ECPI University, or East Coast Polytechnic Institute, is a private, for-profit educational institution based in Virginia Beach, Virginia. It provides undergraduate- and graduate-level education in an accelerated format. ECPI University has six colleges with campuses in Virginia, North Carolina, South Carolina, Florida, and online. The university is accredited by the Southern Association of Colleges and Schools Commission on Colleges.

History 
ECPI University was founded in Norfolk, Virginia in 1966 as Electronic Computer Programming Institute. Initially formed as an institution offering accelerated education in computer science and programming, ECPI University later expanded its offerings to include electronics engineering technology, health sciences, nursing, and culinary arts.

In 2012, ECPI University was the subject of a U.S. Senate report by the Committee on Health, Education, Labor, and Pensions investigating the misuse of federal funds by for-profit education companies. The report concluded that while ECPI's student withdrawal rates at its physical campuses were significantly lower than many other for-profit universities examined, its withdrawal rates for its smaller online programs, as well as its student-loan default rates, were troubling.

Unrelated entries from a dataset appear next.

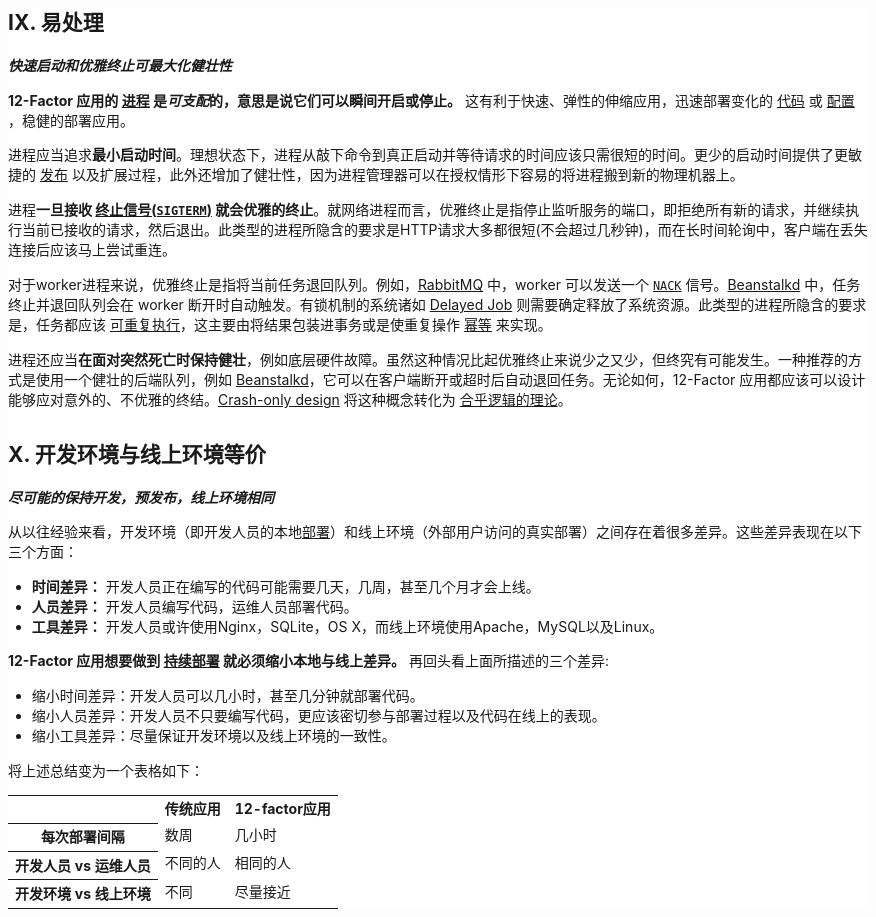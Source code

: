 [40]: http://adam.heroku.com/past/2011/5/9/applying_the_unix_process_model_to_web_apps/
[41]: http://rubyeventmachine.com/
[42]: http://twistedmatrix.com/trac/
[43]: http://nodejs.org/
[44]: http://dustin.github.com/2010/02/28/running-processes.html
[45]: http://upstart.ubuntu.com/
[46]: http://blog.daviddollar.org/2011/05/06/introducing-foreman.html


## IX. 易处理
___快速启动和优雅终止可最大化健壮性___

**12-Factor 应用的 [进程](#processes) 是*可支配*的，意思是说它们可以瞬间开启或停止。** 这有利于快速、弹性的伸缩应用，迅速部署变化的 [代码](#codebase) 或 [配置](#config) ，稳健的部署应用。

进程应当追求**最小启动时间**。理想状态下，进程从敲下命令到真正启动并等待请求的时间应该只需很短的时间。更少的启动时间提供了更敏捷的 [发布](#build-release-run) 以及扩展过程，此外还增加了健壮性，因为进程管理器可以在授权情形下容易的将进程搬到新的物理机器上。

进程**一旦接收 [终止信号(`SIGTERM`)][47] 就会优雅的终止**。就网络进程而言，优雅终止是指停止监听服务的端口，即拒绝所有新的请求，并继续执行当前已接收的请求，然后退出。此类型的进程所隐含的要求是HTTP请求大多都很短(不会超过几秒钟)，而在长时间轮询中，客户端在丢失连接后应该马上尝试重连。

对于worker进程来说，优雅终止是指将当前任务退回队列。例如，[RabbitMQ][48] 中，worker 可以发送一个 [`NACK`][49] 信号。[Beanstalkd][50] 中，任务终止并退回队列会在 worker 断开时自动触发。有锁机制的系统诸如 [Delayed Job][51] 则需要确定释放了系统资源。此类型的进程所隐含的要求是，任务都应该 [可重复执行][52]，这主要由将结果包装进事务或是使重复操作 [幂等][53] 来实现。

进程还应当**在面对突然死亡时保持健壮**，例如底层硬件故障。虽然这种情况比起优雅终止来说少之又少，但终究有可能发生。一种推荐的方式是使用一个健壮的后端队列，例如 [Beanstalkd][50]，它可以在客户端断开或超时后自动退回任务。无论如何，12-Factor 应用都应该可以设计能够应对意外的、不优雅的终结。[Crash-only design][54] 将这种概念转化为 [合乎逻辑的理论][55]。

[47]: http://en.wikipedia.org/wiki/SIGTERM
[48]: http://www.rabbitmq.com/
[49]: http://www.rabbitmq.com/amqp-0-9-1-quickref.html#basic.nack
[50]: http://kr.github.com/beanstalkd/
[51]: https://github.com/collectiveidea/delayed_job#readme
[52]: http://en.wikipedia.org/wiki/Reentrant_%28subroutine%29
[53]: http://en.wikipedia.org/wiki/Idempotence
[54]: http://lwn.net/Articles/191059/
[55]: http://couchdb.apache.org/docs/overview.html


## X. 开发环境与线上环境等价
___尽可能的保持开发，预发布，线上环境相同___

从以往经验来看，开发环境（即开发人员的本地[部署](#codebase)）和线上环境（外部用户访问的真实部署）之间存在着很多差异。这些差异表现在以下三个方面：

* **时间差异：** 开发人员正在编写的代码可能需要几天，几周，甚至几个月才会上线。
* **人员差异：** 开发人员编写代码，运维人员部署代码。
* **工具差异：** 开发人员或许使用Nginx，SQLite，OS X，而线上环境使用Apache，MySQL以及Linux。

**12-Factor 应用想要做到 [持续部署][56] 就必须缩小本地与线上差异。** 再回头看上面所描述的三个差异:

* 缩小时间差异：开发人员可以几小时，甚至几分钟就部署代码。
* 缩小人员差异：开发人员不只要编写代码，更应该密切参与部署过程以及代码在线上的表现。
* 缩小工具差异：尽量保证开发环境以及线上环境的一致性。

将上述总结变为一个表格如下：

<table>
  <tr>
    <th></th>
    <th>传统应用</th>
    <th>12-factor应用</th>
  </tr>
  <tr>
    <th>每次部署间隔</th>
    <td>数周</td>
    <td>几小时</td>
  </tr>
  <tr>
    <th>开发人员 vs 运维人员</th>
    <td>不同的人</td>
    <td>相同的人</td>
  </tr>
  <tr>
    <th>开发环境 vs 线上环境</th>
    <td>不同</td>
    <td>尽量接近</td>
  </tr>
</table>


[1]: http://www.heroku.com/
[2]: http://blog.heroku.com/archives/2011/6/28/the_new_heroku_4_erosion_resistance_explicit_contracts/
[3]: http://books.google.com/books/about/Patterns_of_enterprise_application_archi.html?id=FyWZt5DdvFkC
[4]: http://books.google.com/books/about/Refactoring.html?id=1MsETFPD3I0C
[5]: http://git-scm.com/
[6]: http://mercurial.selenic.com/
[7]: http://subversion.apache.org/
[8]: http://www.cpan.org/
[9]: http://rubygems.org/
[10]: http://gembundler.com/
[11]: http://www.pip-installer.org/en/latest/
[12]: http://www.virtualenv.org/en/latest/
[13]: http://www.gnu.org/s/autoconf/
[14]: https://github.com/technomancy/leiningen#readme
[15]: http://www.springsource.org/
[16]: http://static.springsource.org/spring/docs/2.5.x/reference/beans.html
[17]: http://dev.mysql.com/
[18]: http://couchdb.apache.org/
[19]: http://www.rabbitmq.com/
[20]: http://kr.github.com/beanstalkd/
[21]: http://www.postfix.org/
[22]: http://memcached.org/
[23]: http://aws.amazon.com/rds/
[24]: https://github.com/capistrano/capistrano/wiki
[25]: http://documentcloud.github.com/jammit/
[26]: http://code.google.com/p/django-assetpackager/
[27]: http://ryanbigg.com/guides/asset_pipeline.html
[28]: http://en.wikipedia.org/wiki/Load_balancing_%28computing%29#Persistence
[29]: http://memcached.org/
[30]: http://redis.io/
[31]: http://httpd.apache.org/
[32]: http://tomcat.apache.org/
[33]: http://www.tornadoweb.org/
[34]: http://code.macournoyer.com/thin/
[35]: http://jetty.codehaus.org/jetty/
[36]: http://xmpp.org/
[37]: http://www.ejabberd.im/
[38]: http://redis.io/topics/protocol
[39]: http://redis.io/
[56]: http://www.avc.com/a_vc/2011/02/continuous-deployment.html
[57]: http://mxcl.github.com/homebrew/
[58]: https://help.ubuntu.com/community/AptGet/Howto
[59]: http://www.opscode.com/chef/
[60]: http://docs.puppetlabs.com/
[61]: http://vagrantup.com/
[62]: http://adam.heroku.com/past/2011/4/1/logs_are_streams_not_files/
[63]: https://github.com/heroku/logplex
[64]: https://github.com/fluent/fluentd
[65]: http://www.splunk.com/
[66]: http://hive.apache.org/
[67]: http://en.wikipedia.org/wiki/Read-eval-print_loop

ECPI University was previously known as ECPI College of Technology, but it changed its name on June 1, 2011, and began offering master's degrees in the field of computer and information science.

Colleges 
ECPI University's academic offerings are organized into six colleges: College of Technology, College of Nursing, College of Health Sciences, College of Business, College of Criminal Justice, and College of Culinary Arts.

Academics 
ECPI University offers diploma and degree programs in information technology, electronics engineering technology, health science, nursing, business, criminal justice, and culinary arts through its five colleges.

Students take two courses per session from a year-round curriculum, and the university offers 30-month bachelor's degrees and 15-month associate degrees. Courses are offered on campus, online or in hybrid formats.

Licensure and accreditation 
ECPI University has been regionally accredited by the Commission on Colleges of the Southern Association of Colleges and Schools (SACSCOC) since 1998 to award associate's, baccalaureate, and master's degrees.

The university received approval at the December 2010 SACSCOC annual meeting to advance to a Level III institution with the approval of the Master of Science in information systems program.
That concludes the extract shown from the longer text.